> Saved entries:
>>>

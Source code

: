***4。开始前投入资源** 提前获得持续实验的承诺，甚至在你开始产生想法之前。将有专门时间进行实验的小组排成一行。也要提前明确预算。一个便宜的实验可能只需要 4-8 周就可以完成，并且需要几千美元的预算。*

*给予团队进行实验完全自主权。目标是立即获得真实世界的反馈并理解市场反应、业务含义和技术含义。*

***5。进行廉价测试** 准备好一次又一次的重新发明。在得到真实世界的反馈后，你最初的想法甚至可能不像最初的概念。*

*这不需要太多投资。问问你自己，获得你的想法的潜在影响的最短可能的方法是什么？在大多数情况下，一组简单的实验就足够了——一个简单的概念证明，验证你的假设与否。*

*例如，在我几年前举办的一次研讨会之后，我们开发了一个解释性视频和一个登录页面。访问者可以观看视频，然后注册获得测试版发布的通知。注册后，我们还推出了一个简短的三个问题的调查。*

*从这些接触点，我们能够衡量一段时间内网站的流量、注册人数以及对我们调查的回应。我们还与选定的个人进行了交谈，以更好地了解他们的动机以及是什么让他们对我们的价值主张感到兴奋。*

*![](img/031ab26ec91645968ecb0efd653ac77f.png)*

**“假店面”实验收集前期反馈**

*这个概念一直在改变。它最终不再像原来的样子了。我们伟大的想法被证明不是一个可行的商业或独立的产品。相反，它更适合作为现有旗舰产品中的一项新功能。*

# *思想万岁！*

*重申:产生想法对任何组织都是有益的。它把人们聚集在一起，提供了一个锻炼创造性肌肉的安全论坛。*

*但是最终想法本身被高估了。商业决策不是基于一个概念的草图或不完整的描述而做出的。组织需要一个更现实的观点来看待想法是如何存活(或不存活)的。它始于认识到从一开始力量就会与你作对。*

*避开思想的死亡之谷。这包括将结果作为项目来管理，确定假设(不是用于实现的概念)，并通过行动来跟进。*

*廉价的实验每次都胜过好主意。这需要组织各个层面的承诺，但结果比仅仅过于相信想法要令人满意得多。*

<<<

> Problem: Copy the data word for word.

> Response for this exercise:
Source code

:***4。开始前投入资源** 提前获得持续实验的承诺，甚至在你开始产生想法之前。将有专门时间进行实验的小组排成一行。也要提前明确预算。一个便宜的实验可能只需要 4-8 周就可以完成，并且需要几千美元的预算。*

*给予团队进行实验完全自主权。目标是立即获得真实世界的反馈并理解市场反应、业务含义和技术含义。*

***5。进行廉价测试** 准备好一次又一次的重新发明。在得到真实世界的反馈后，你最初的想法甚至可能不像最初的概念。*

*这不需要太多投资。问问你自己，获得你的想法的潜在影响的最短可能的方法是什么？在大多数情况下，一组简单的实验就足够了——一个简单的概念证明，验证你的假设与否。*

*例如，在我几年前举办的一次研讨会之后，我们开发了一个解释性视频和一个登录页面。访问者可以观看视频，然后注册获得测试版发布的通知。注册后，我们还推出了一个简短的三个问题的调查。*

*从这些接触点，我们能够衡量一段时间内网站的流量、注册人数以及对我们调查的回应。我们还与选定的个人进行了交谈，以更好地了解他们的动机以及是什么让他们对我们的价值主张感到兴奋。*

*![](img/031ab26ec91645968ecb0efd653ac77f.png)*

**“假店面”实验收集前期反馈**

*这个概念一直在改变。它最终不再像原来的样子了。我们伟大的想法被证明不是一个可行的商业或独立的产品。相反，它更适合作为现有旗舰产品中的一项新功能。*

# *思想万岁！*

*重申:产生想法对任何组织都是有益的。它把人们聚集在一起，提供了一个锻炼创造性肌肉的安全论坛。*

*但是最终想法本身被高估了。商业决策不是基于一个概念的草图或不完整的描述而做出的。组织需要一个更现实的观点来看待想法是如何存活(或不存活)的。它始于认识到从一开始力量就会与你作对。*

*避开思想的死亡之谷。这包括将结果作为项目来管理，确定假设(不是用于实现的概念)，并通过行动来跟进。*

*廉价的实验每次都胜过好主意。这需要组织各个层面的承诺，但结果比仅仅过于相信想法要令人满意得多。*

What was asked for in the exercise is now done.